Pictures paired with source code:
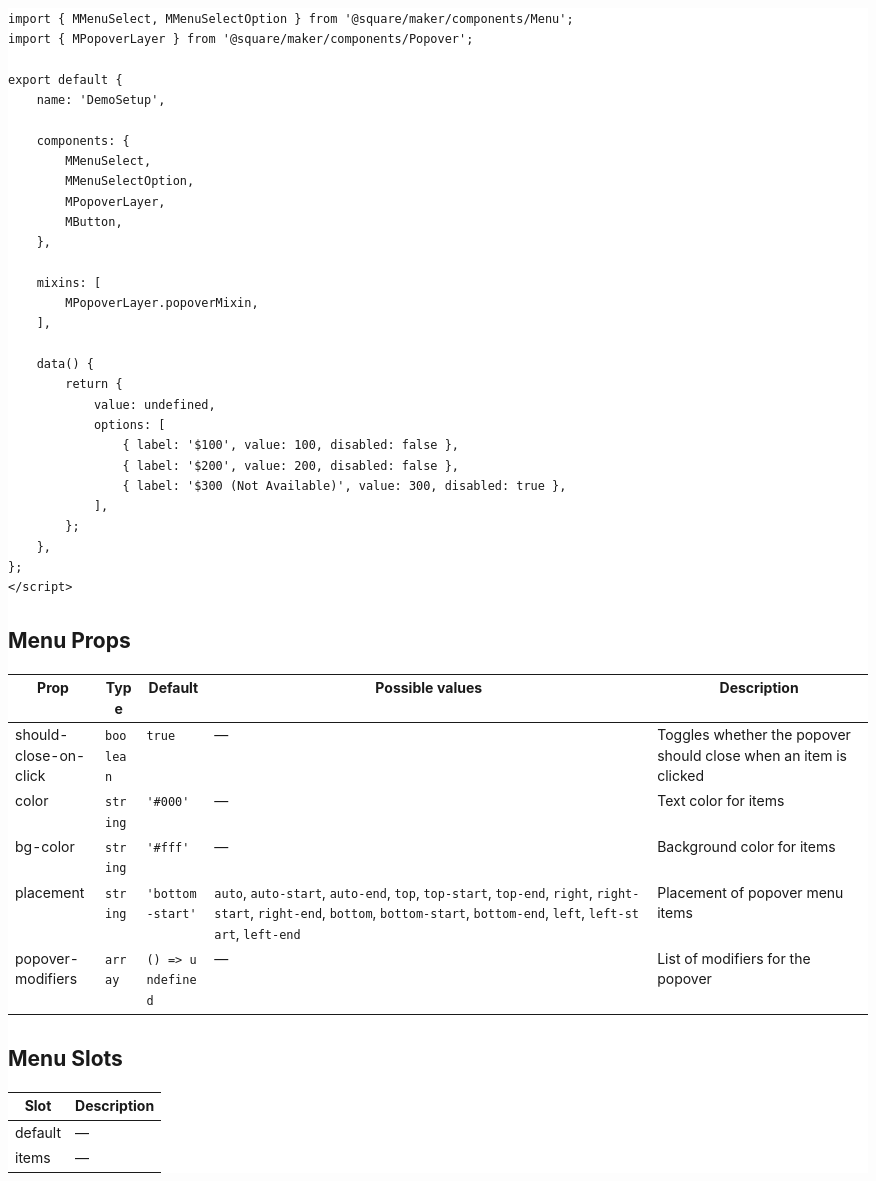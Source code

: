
 ```vue
import { MMenuSelect, MMenuSelectOption } from '@square/maker/components/Menu';
import { MPopoverLayer } from '@square/maker/components/Popover';

export default {
	name: 'DemoSetup',

	components: {
		MMenuSelect,
		MMenuSelectOption,
		MPopoverLayer,
		MButton,
	},

	mixins: [
		MPopoverLayer.popoverMixin,
	],

	data() {
		return {
			value: undefined,
			options: [
				{ label: '$100', value: 100, disabled: false },
				{ label: '$200', value: 200, disabled: false },
				{ label: '$300 (Not Available)', value: 300, disabled: true },
			],
		};
	},
};
</script>
```



## Menu Props

| Prop                  | Type      | Default           | Possible values                                                                                                                                                                | Description                                                      |
| --------------------- | --------- | ----------------- | ------------------------------------------------------------------------------------------------------------------------------------------------------------------------------ | ---------------------------------------------------------------- |
| should-close-on-click | `boolean` | `true`            | —                                                                                                                                                                              | Toggles whether the popover should close when an item is clicked |
| color                 | `string`  | `'#000'`          | —                                                                                                                                                                              | Text color for items                                             |
| bg-color              | `string`  | `'#fff'`          | —                                                                                                                                                                              | Background color for items                                       |
| placement             | `string`  | `'bottom-start'`  | `auto`, `auto-start`, `auto-end`, `top`, `top-start`, `top-end`, `right`, `right-start`, `right-end`, `bottom`, `bottom-start`, `bottom-end`, `left`, `left-start`, `left-end` | Placement of popover menu items                                  |
| popover-modifiers     | `array`   | `() => undefined` | —                                                                                                                                                                              | List of modifiers for the popover                                |


## Menu Slots

| Slot    | Description |
| ------- | ----------- |
| default | —           |
| items   | —           |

Assignment:
Would you print exactly, and only, the lines of the data above from the line with "is clicked |" through the line with "Text color for", inclusive?

Problem solution:
| should-close-on-click | `boolean` | `true`            | —                                                                                                                                                                              | Toggles whether the popover should close when an item is clicked |
| color                 | `string`  | `'#000'`          | —                                                                                                                                                                              | Text color for items                                             |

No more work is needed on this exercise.